__About this task__. Would you transcribe exactly the lines from the beginning of the records below through the line with "I had heard", both included, omitting the pictures?

Excerpts from a dataset
▽

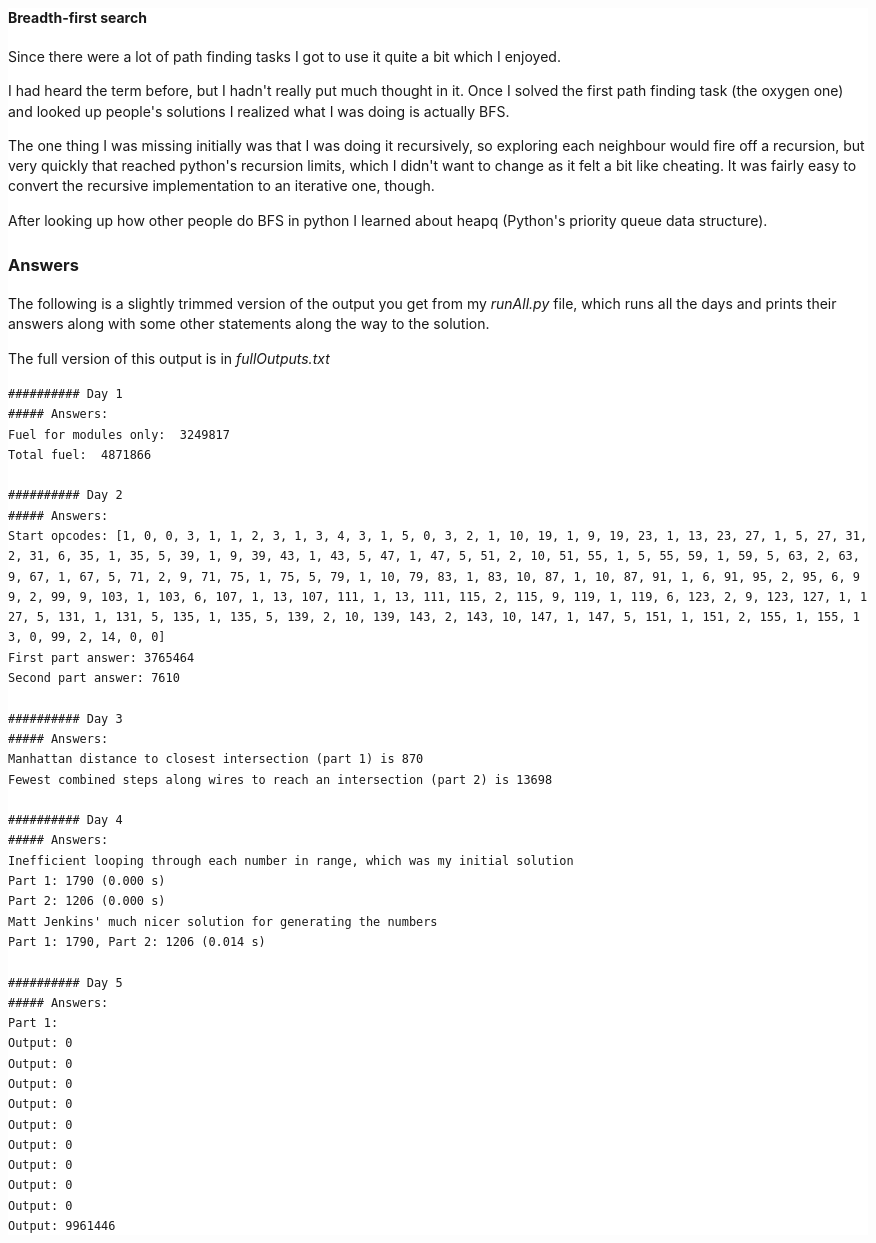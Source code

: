 #### Breadth-first search
Since there were a lot of path finding tasks I got to use it quite a bit which I enjoyed.

I had heard the term before, but I hadn't really put much thought in it. Once I solved the first path finding task (the oxygen one) and looked up people's solutions I realized what I was doing is actually BFS.

The one thing I was missing initially was that I was doing it recursively, so exploring each neighbour would fire off a recursion, but very quickly that reached python's recursion limits, which I didn't want to change as it felt a bit like cheating. It was fairly easy to convert the recursive implementation to an iterative one, though.

After looking up how other people do BFS in python I learned about heapq (Python's priority queue data structure).

### Answers
The following is a slightly trimmed version of the output you get from my *runAll.py* file, which runs all the days and prints their answers along with some other statements along the way to the solution.

The full version of this output is in *fullOutputs.txt*

    ########## Day 1
    ##### Answers:
    Fuel for modules only:  3249817
    Total fuel:  4871866
    
    ########## Day 2
    ##### Answers:
    Start opcodes: [1, 0, 0, 3, 1, 1, 2, 3, 1, 3, 4, 3, 1, 5, 0, 3, 2, 1, 10, 19, 1, 9, 19, 23, 1, 13, 23, 27, 1, 5, 27, 31, 2, 31, 6, 35, 1, 35, 5, 39, 1, 9, 39, 43, 1, 43, 5, 47, 1, 47, 5, 51, 2, 10, 51, 55, 1, 5, 55, 59, 1, 59, 5, 63, 2, 63, 9, 67, 1, 67, 5, 71, 2, 9, 71, 75, 1, 75, 5, 79, 1, 10, 79, 83, 1, 83, 10, 87, 1, 10, 87, 91, 1, 6, 91, 95, 2, 95, 6, 99, 2, 99, 9, 103, 1, 103, 6, 107, 1, 13, 107, 111, 1, 13, 111, 115, 2, 115, 9, 119, 1, 119, 6, 123, 2, 9, 123, 127, 1, 127, 5, 131, 1, 131, 5, 135, 1, 135, 5, 139, 2, 10, 139, 143, 2, 143, 10, 147, 1, 147, 5, 151, 1, 151, 2, 155, 1, 155, 13, 0, 99, 2, 14, 0, 0]
    First part answer: 3765464
    Second part answer: 7610
    
    ########## Day 3
    ##### Answers:
    Manhattan distance to closest intersection (part 1) is 870
    Fewest combined steps along wires to reach an intersection (part 2) is 13698
    
    ########## Day 4
    ##### Answers:
    Inefficient looping through each number in range, which was my initial solution
    Part 1: 1790 (0.000 s)
    Part 2: 1206 (0.000 s)
    Matt Jenkins' much nicer solution for generating the numbers
    Part 1: 1790, Part 2: 1206 (0.014 s)
    
    ########## Day 5
    ##### Answers:
    Part 1:
    Output: 0
    Output: 0
    Output: 0
    Output: 0
    Output: 0
    Output: 0
    Output: 0
    Output: 0
    Output: 0
    Output: 9961446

△

__Answer below__.
Source code

: #### Breadth-first search
Since there were a lot of path finding tasks I got to use it quite a bit which I enjoyed.

I had heard the term before, but I hadn't really put much thought in it. Once I solved the first path finding task (the oxygen one) and looked up people's solutions I realized what I was doing is actually BFS.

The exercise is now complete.